The story is told of a preacher in a farming town in the Midwest. The preacher addresses the captive crowd on a Sunday morning and quotes from the Ten Commandments.

“Thou shalt believe in G-d your L-rd!” exhorted the preacher. “Amen!” shouted the audience. “Thou shalt honor thy father and thy mother!” “Amen!” applauded the crowd. “Thou shalt not bear false witness!” Again, another loud “Amen!” “Thou shalt not steal!” “Amen, Amen!” came the raucous reaction. “Now that includes your neighbor’s chickens,” the preacher added. “Hey preacher, now you’re meddling!” responded the annoyed farmers.

So often, people embrace lofty ideals until they realize, “Wait a minute! That might mean I have to change something.”

That is especially true when calling for unity. Who could be against it? It scores many points to call for unity. But the moment the realization hits that it means that changes will have to be made on all sides, that compromises will have to be reached, the call for unity suddenly fades. In other words, the way unity works is like this: “Let’s have unity… Just do it my way!”

This is what happened at President Biden’s inaugural address last week. His lofty rhetoric, in which he called for unity throughout the country, and in which he promised, “I will fight even for those who did not vote for me,” was greeted by the media with great adulation. Biden is marvelous, so different from the president before him – after all, he called for unity!

Very nice indeed. Except that within hours, he signed about 17 executive orders, most of which were a poke in the eye to half the country that voted for Trump. Some unity. Not to mention, of course, the looming impeachment of the former president – a great unifying and purposeful venture.

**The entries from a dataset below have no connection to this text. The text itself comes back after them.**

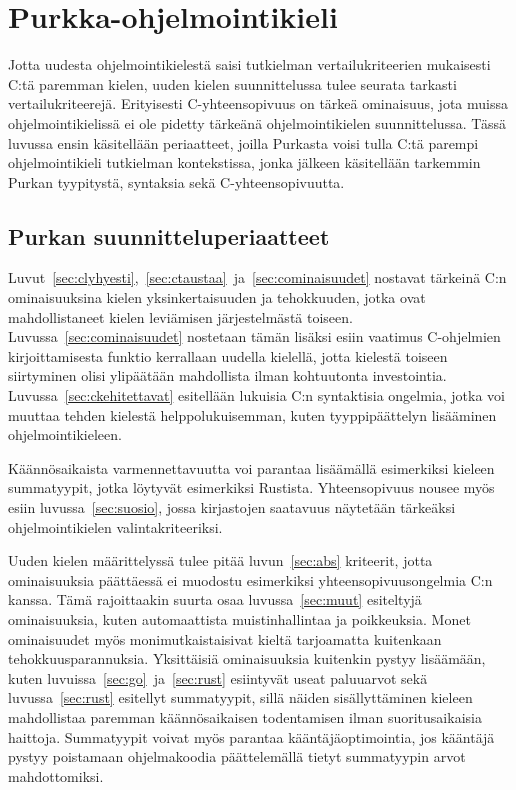 \section{Purkka-ohjelmointikieli}
\label{sec:purkka}

Jotta uudesta ohjelmointikielestä saisi tutkielman vertailukriteerien
mukaisesti C:tä paremman kielen, uuden kielen suunnittelussa tulee seurata
tarkasti vertailukriteerejä. Erityisesti C-yhteensopivuus on tärkeä ominaisuus,
jota muissa ohjelmointikielissä ei ole pidetty tärkeänä ohjelmointikielen
suunnittelussa. Tässä luvussa ensin käsitellään periaatteet, joilla Purkasta
voisi tulla C:tä parempi ohjelmointikieli tutkielman kontekstissa, jonka
jälkeen käsitellään tarkemmin Purkan tyypitystä, syntaksia sekä
C-yhteensopivuutta.

\subsection{Purkan suunnitteluperiaatteet}

Luvut~\ref{sec:clyhyesti},~\ref{sec:ctaustaa}~ja~\ref{sec:cominaisuudet}
nostavat tärkeinä C:n ominaisuuksina kielen yksinkertaisuuden ja tehokkuuden,
jotka ovat mahdollistaneet kielen leviämisen järjestelmästä toiseen.
Luvussa~\ref{sec:cominaisuudet} nostetaan tämän lisäksi esiin vaatimus
C-ohjelmien kirjoittamisesta funktio kerrallaan uudella kielellä, jotta
kielestä toiseen siirtyminen olisi ylipäätään mahdollista ilman kohtuutonta
investointia. Luvussa~\ref{sec:ckehitettavat} esitellään lukuisia C:n
syntaktisia ongelmia, jotka voi muuttaa tehden kielestä helppolukuisemman,
kuten tyyppipäättelyn lisääminen ohjelmointikieleen.

Käännösaikaista varmennettavuutta voi parantaa lisäämällä esimerkiksi
kieleen summatyypit, jotka löytyvät esimerkiksi Rustista. Yhteensopivuus nousee
myös esiin luvussa~\ref{sec:suosio}, jossa kirjastojen saatavuus näytetään
tärkeäksi ohjelmointikielen valintakriteeriksi.

Uuden kielen määrittelyssä tulee pitää luvun~\ref{sec:abs} kriteerit, jotta
ominaisuuksia päättäessä ei muodostu esimerkiksi yhteensopivuusongelmia C:n
kanssa. Tämä rajoittaakin suurta osaa luvussa~\ref{sec:muut} esiteltyjä
ominaisuuksia, kuten automaattista muistinhallintaa ja poikkeuksia. Monet
ominaisuudet myös monimutkaistaisivat kieltä tarjoamatta kuitenkaan
tehokkuusparannuksia. Yksittäisiä ominaisuuksia kuitenkin pystyy lisäämään,
kuten luvuissa~\ref{sec:go}~ja~\ref{sec:rust} esiintyvät useat paluuarvot sekä
luvussa~\ref{sec:rust} esitellyt summatyypit, sillä näiden sisällyttäminen
kieleen mahdollistaa paremman käännösaikaisen todentamisen ilman
suoritusaikaisia haittoja. Summatyypit voivat myös parantaa
kääntäjäoptimointia, jos kääntäjä pystyy poistamaan ohjelmakoodia päättelemällä
tietyt summatyypin arvot mahdottomiksi.

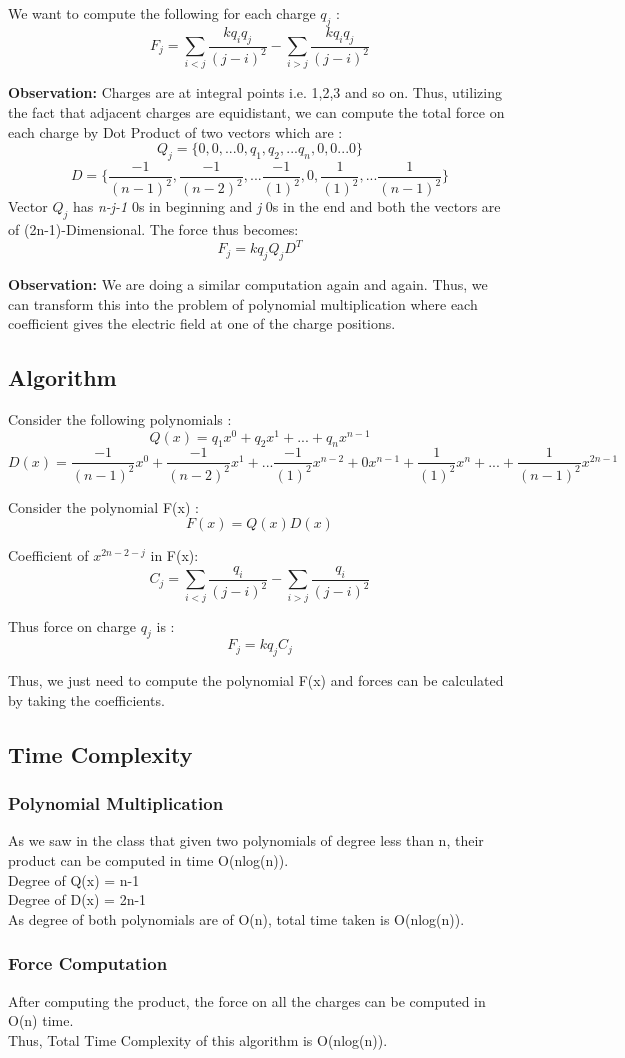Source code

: \documentclass{article}
\begin{document}
We want to compute the following for each charge $q_j$ :
$$ F_j = \sum_{i<j}\frac{kq_iq_j}{(j-i)^{2}} - \sum_{i>j}\frac{kq_iq_j}{(j-i)^{2}}$$

\textbf{Observation: } Charges are at integral points i.e. 1,2,3 and so on. Thus, utilizing the fact that adjacent charges are equidistant, we can compute the total force on each charge by Dot Product of two vectors which are :
$$Q_j = \{0,0, ... 0, q_1,q_2, ... q_n,0,0 ... 0\}$$
$$D = \{ \frac{-1}{(n-1)^2},\frac{-1}{(n-2)^2},... \frac{-1}{(1)^2},0, \frac{1}{(1)^2},... \frac{1}{(n-1)^2}\}$$
Vector $Q_j$ has \textit{n-j-1} 0s in beginning and \textit{j} 0s in the end and both the vectors are of (2n-1)-Dimensional. The force thus becomes:
$$F_j= kq_jQ_jD^{T}$$

\textbf{Observation: }We are doing a similar computation again and again. Thus, we can transform this into the problem of polynomial multiplication where each coefficient gives the electric field at one of the charge positions.

\subsection{Algorithm}

Consider the following polynomials :
$$Q(x) = q_1x^0 + q_2x^1 + ... + q_nx^{n-1}$$
$$D(x) = \frac{-1}{(n-1)^2}x^0 + \frac{-1}{(n-2)^2}x^1 + ... \frac{-1}{(1)^2}x^{n-2} +0x^{n-1}+ \frac{1}{(1)^2}x^{n}+...+ \frac{1}{(n-1)^2}x^{2n-1}$$

Consider the polynomial F(x) :
$$F(x) = Q(x)D(x)$$

Coefficient of $x^{2n-2-j}$ in F(x): 
$$ C_j = \sum_{i<j}\frac{q_i}{(j-i)^{2}} - \sum_{i>j}\frac{q_i}{(j-i)^{2}}$$ 

Thus force on charge $q_j$ is :
$$F_j =  kq_jC_j$$

Thus, we just need to compute the polynomial F(x) and forces can be calculated by taking the coefficients.

\subsection{Time Complexity}
\subsubsection{Polynomial Multiplication}
As we saw in the class that given two polynomials of degree less than n, their product can be computed in time O(nlog(n)).\\
Degree of Q(x) = n-1\\
Degree of D(x) = 2n-1\\
As degree of both polynomials are of O(n), total time taken is O(nlog(n)).

\subsubsection{Force Computation}
After computing the product, the force on all the charges can be computed in O(n) time.\\
Thus, Total Time Complexity of this algorithm is O(nlog(n)).
\end{document}
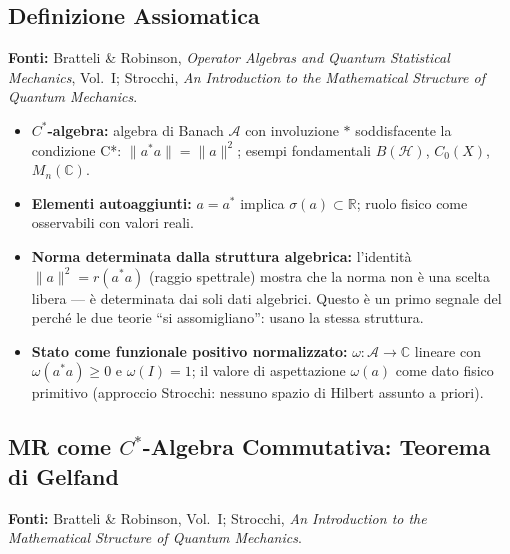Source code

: \documentclass[12pt, a4paper]{article}
\newcommand{\fonti}[1]{%
	\begin{fontebox}
		\textcolor{fontecolor}{\footnotesize\textbf{Fonti:} #1}
	\end{fontebox}%
}
\begin{document}
	\subsection{Definizione Assiomatica}
	
	\fonti{Bratteli \& Robinson, \textit{Operator Algebras and Quantum Statistical
			Mechanics}, Vol.~I; Strocchi, \textit{An Introduction to the Mathematical
			Structure of Quantum Mechanics}.}
	
	\begin{itemize}
		\item \textbf{$C^*$-algebra:} algebra di Banach $\mathcal{A}$ con involuzione $*$
		soddisfacente la condizione C*: $\|a^*a\| = \|a\|^2$; esempi fondamentali
		$B(\mathcal{H})$, $C_0(X)$, $M_n(\mathbb{C})$.
		\item \textbf{Elementi autoaggiunti:} $a = a^*$ implica $\sigma(a) \subset \mathbb{R}$;
		ruolo fisico come osservabili con valori reali.
		\item \textbf{Norma determinata dalla struttura algebrica:} l'identità
		$\|a\|^2 = r(a^*a)$ (raggio spettrale) mostra che la norma non è una scelta
		libera --- è determinata dai soli dati algebrici. Questo è un primo segnale
		del perché le due teorie ``si assomigliano'': usano la stessa struttura.
		\item \textbf{Stato come funzionale positivo normalizzato:} $\omega: \mathcal{A}
		\to \mathbb{C}$ lineare con $\omega(a^*a) \geq 0$ e $\omega(I) = 1$; il valore
		di aspettazione $\omega(a)$ come dato fisico primitivo (approccio Strocchi:
		nessuno spazio di Hilbert assunto a priori).
	\end{itemize}
	
	\subsection{MR come $C^*$-Algebra Commutativa: Teorema di Gelfand}
	
	\fonti{Bratteli \& Robinson, Vol.~I; Strocchi, \textit{An Introduction to the
			Mathematical Structure of Quantum Mechanics}.}
	
\end{document}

One of those executive orders called for gender equality in all areas including bathrooms and sports competition. That means that there cannot be enforced gender separation of bathrooms; and if a male decides he’s female, without any documentation, he may compete in women’s athletic competition.

Think about it. If you walk into a public bathroom and a member of the opposite gender is present, you must accept it. Parents will not be able to object to a man using a woman’s bathroom in their daughter’s presence. If a man decides to compete as a female in, say, a women’s relay race, he may do so. Nice unity, no?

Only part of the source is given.